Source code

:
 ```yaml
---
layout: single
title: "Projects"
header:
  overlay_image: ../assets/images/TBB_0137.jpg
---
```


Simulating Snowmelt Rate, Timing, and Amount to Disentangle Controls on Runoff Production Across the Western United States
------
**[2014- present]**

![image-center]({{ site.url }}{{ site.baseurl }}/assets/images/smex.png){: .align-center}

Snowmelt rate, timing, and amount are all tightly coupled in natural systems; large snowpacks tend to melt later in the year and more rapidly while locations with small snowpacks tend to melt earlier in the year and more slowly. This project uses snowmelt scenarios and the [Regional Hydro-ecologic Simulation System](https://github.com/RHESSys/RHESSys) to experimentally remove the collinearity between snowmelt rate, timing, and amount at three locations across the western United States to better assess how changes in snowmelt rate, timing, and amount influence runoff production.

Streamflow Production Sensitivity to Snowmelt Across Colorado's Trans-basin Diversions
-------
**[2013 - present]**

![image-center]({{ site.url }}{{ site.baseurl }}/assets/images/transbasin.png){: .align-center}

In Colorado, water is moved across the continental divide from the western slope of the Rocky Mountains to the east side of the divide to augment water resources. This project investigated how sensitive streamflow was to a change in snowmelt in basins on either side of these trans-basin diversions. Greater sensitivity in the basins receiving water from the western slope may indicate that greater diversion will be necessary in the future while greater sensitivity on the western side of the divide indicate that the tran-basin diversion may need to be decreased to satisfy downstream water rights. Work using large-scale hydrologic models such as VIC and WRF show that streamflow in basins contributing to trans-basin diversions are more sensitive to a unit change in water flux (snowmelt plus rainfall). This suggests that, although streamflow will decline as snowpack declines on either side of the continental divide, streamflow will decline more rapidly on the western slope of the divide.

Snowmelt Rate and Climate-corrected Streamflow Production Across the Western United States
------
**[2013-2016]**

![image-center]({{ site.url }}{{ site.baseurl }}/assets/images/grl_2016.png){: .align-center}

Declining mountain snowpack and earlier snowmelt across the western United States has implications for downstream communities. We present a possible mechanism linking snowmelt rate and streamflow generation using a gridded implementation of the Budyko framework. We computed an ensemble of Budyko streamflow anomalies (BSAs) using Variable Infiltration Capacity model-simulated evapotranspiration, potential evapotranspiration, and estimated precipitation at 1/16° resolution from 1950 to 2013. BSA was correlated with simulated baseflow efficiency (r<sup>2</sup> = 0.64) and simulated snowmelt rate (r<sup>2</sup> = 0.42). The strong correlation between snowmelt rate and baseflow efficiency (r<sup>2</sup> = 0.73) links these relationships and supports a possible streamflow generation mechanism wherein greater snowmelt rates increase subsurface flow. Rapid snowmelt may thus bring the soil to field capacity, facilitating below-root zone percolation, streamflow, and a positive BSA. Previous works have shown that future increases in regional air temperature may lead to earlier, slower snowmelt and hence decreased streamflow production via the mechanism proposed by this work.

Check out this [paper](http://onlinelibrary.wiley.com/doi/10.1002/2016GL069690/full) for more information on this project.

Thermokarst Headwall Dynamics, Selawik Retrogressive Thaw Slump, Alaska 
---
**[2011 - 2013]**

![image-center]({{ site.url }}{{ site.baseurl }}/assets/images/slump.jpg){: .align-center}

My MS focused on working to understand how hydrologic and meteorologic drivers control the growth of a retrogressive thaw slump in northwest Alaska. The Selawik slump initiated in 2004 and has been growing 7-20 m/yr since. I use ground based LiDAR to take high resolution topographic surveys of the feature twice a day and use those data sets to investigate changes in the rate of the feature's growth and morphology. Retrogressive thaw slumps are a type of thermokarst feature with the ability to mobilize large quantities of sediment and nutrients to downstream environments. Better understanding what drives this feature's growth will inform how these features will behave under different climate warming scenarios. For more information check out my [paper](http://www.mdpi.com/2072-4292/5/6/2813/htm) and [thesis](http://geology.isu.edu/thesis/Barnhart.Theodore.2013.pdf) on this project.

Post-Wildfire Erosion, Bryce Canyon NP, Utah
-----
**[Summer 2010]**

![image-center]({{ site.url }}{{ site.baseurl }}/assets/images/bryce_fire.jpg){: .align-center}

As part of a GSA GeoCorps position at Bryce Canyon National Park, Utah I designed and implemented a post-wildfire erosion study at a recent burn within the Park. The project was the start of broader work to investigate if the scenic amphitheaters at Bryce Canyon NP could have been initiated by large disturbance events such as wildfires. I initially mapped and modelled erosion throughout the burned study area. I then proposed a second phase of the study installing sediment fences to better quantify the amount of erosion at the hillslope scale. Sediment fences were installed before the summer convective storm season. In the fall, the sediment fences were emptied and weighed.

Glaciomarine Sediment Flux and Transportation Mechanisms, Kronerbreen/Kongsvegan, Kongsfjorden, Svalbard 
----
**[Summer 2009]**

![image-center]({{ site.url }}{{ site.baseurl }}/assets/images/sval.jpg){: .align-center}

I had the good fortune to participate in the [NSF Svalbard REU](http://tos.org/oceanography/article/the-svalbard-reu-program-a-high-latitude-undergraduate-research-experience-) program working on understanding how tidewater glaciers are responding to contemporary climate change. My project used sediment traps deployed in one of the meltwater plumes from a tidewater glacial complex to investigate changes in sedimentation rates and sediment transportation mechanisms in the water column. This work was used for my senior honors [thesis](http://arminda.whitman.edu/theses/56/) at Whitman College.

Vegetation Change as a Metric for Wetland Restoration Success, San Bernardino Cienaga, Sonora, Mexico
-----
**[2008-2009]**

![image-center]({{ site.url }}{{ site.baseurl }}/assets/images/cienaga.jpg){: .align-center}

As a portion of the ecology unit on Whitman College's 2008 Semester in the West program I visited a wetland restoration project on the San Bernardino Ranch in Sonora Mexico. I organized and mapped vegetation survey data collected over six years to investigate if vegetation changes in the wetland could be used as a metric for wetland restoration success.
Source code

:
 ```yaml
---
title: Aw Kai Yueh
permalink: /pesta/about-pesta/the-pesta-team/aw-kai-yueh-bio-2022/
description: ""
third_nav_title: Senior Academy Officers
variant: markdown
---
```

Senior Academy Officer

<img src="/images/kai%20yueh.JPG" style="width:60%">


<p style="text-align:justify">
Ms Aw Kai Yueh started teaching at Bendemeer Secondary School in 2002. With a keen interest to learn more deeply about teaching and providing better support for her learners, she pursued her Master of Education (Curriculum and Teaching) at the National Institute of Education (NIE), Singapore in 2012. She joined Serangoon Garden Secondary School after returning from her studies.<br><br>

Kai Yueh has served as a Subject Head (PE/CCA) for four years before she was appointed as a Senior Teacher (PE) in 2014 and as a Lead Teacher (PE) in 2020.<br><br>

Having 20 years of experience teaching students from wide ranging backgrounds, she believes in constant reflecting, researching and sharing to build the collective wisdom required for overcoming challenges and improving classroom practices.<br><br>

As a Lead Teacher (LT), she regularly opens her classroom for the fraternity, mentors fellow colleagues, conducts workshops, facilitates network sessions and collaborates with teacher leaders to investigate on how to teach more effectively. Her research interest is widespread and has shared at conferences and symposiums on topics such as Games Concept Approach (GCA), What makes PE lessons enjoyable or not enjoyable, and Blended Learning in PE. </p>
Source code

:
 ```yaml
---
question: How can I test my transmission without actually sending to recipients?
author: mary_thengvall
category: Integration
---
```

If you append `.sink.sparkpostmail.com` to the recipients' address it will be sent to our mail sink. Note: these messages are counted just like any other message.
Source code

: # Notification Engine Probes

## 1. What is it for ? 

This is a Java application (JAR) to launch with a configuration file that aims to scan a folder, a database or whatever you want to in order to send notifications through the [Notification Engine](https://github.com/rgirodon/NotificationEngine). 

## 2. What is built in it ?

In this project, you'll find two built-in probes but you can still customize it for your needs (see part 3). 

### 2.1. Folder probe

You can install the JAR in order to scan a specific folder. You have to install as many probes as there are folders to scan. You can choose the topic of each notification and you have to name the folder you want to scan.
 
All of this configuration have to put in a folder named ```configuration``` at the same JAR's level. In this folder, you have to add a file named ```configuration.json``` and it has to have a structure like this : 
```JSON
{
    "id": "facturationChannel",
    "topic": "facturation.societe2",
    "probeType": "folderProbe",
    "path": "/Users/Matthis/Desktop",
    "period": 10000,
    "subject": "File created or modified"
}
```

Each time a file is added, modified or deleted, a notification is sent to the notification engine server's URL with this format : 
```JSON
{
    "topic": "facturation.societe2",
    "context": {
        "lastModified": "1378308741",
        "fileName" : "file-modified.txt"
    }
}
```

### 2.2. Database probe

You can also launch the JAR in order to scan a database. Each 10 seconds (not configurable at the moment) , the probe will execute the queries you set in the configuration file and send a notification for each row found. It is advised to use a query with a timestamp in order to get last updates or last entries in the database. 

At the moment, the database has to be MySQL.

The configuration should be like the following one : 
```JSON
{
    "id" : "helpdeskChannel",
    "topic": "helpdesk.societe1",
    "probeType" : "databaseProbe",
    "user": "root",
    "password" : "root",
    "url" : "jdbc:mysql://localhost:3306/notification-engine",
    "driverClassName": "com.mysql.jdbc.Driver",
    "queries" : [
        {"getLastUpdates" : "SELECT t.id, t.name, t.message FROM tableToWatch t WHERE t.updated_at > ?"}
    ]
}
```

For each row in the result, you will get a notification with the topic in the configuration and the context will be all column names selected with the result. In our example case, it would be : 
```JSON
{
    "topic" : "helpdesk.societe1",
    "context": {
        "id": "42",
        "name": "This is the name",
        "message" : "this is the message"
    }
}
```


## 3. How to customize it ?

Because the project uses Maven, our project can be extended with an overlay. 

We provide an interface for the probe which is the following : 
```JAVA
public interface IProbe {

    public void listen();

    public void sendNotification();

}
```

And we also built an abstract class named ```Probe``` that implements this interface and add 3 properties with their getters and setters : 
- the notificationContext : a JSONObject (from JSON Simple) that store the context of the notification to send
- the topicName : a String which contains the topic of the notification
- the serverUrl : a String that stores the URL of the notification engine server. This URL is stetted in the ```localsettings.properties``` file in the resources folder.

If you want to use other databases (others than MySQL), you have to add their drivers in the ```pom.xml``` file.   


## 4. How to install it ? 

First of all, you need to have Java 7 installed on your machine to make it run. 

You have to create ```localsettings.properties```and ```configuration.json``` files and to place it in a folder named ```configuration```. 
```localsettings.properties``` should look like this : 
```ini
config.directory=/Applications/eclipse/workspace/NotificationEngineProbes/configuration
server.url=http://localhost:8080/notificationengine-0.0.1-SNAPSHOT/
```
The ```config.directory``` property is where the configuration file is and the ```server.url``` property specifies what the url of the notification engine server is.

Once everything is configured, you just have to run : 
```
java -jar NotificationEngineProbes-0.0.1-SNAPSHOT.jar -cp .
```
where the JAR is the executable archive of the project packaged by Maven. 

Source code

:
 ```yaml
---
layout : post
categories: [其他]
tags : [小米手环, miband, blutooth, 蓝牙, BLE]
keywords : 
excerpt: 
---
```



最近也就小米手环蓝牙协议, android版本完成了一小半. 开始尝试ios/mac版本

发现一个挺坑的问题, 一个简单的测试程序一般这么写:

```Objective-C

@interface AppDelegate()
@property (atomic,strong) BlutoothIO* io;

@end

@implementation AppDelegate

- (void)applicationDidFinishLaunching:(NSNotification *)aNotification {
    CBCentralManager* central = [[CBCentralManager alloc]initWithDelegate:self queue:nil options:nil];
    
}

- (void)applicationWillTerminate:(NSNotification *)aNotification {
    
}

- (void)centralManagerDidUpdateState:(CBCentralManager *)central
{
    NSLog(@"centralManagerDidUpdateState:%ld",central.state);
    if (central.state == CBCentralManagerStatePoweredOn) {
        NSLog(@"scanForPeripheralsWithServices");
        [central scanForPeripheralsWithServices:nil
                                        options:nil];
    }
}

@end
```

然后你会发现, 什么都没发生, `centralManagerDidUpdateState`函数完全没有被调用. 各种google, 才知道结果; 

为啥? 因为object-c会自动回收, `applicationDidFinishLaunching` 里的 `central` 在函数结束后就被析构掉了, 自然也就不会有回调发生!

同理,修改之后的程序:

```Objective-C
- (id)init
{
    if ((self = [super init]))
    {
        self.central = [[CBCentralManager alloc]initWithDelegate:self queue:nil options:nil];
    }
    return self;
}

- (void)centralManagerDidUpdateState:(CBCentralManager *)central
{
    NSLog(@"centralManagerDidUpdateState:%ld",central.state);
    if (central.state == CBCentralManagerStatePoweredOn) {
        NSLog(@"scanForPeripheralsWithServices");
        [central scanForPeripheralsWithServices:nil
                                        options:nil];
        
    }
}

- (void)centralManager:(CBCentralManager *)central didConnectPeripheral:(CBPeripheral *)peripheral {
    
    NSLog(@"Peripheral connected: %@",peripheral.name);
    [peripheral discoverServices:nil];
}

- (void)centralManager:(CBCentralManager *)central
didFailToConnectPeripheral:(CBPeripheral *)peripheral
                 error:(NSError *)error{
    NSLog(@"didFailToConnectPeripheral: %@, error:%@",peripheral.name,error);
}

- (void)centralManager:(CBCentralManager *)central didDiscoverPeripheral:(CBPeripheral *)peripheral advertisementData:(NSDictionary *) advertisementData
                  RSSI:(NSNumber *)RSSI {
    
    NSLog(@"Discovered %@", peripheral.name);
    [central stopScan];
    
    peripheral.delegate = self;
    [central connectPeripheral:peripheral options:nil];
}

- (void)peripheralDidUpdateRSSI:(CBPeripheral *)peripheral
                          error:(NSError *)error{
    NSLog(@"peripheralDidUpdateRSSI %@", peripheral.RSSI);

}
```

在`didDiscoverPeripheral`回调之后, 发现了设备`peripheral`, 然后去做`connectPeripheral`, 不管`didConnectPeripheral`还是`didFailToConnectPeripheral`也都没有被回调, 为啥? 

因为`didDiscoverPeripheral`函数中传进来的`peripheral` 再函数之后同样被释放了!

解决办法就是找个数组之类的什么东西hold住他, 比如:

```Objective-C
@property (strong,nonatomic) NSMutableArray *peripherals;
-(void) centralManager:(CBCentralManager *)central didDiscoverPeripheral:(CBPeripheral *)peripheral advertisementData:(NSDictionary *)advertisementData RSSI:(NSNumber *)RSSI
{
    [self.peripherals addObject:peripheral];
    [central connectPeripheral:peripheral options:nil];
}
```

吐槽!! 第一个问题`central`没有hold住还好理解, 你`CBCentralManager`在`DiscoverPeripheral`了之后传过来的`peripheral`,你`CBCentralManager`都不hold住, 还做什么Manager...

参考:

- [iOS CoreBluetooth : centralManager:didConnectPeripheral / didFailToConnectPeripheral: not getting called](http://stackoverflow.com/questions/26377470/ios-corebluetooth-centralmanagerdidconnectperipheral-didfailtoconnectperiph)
------------------------------------------------------------
▶ **INSTRUCTIONS FOR THE TASK**
Return the lines containing "about", taking each one from the listing.

▶ **TASK RESULT**
permalink: /pesta/about-pesta/the-pesta-team/aw-kai-yueh-bio-2022/
Ms Aw Kai Yueh started teaching at Bendemeer Secondary School in 2002. With a keen interest to learn more deeply about teaching and providing better support for her learners, she pursued her Master of Education (Curriculum and Teaching) at the National Institute of Education (NIE), Singapore in 2012. She joined Serangoon Garden Secondary School after returning from her studies.<br><br>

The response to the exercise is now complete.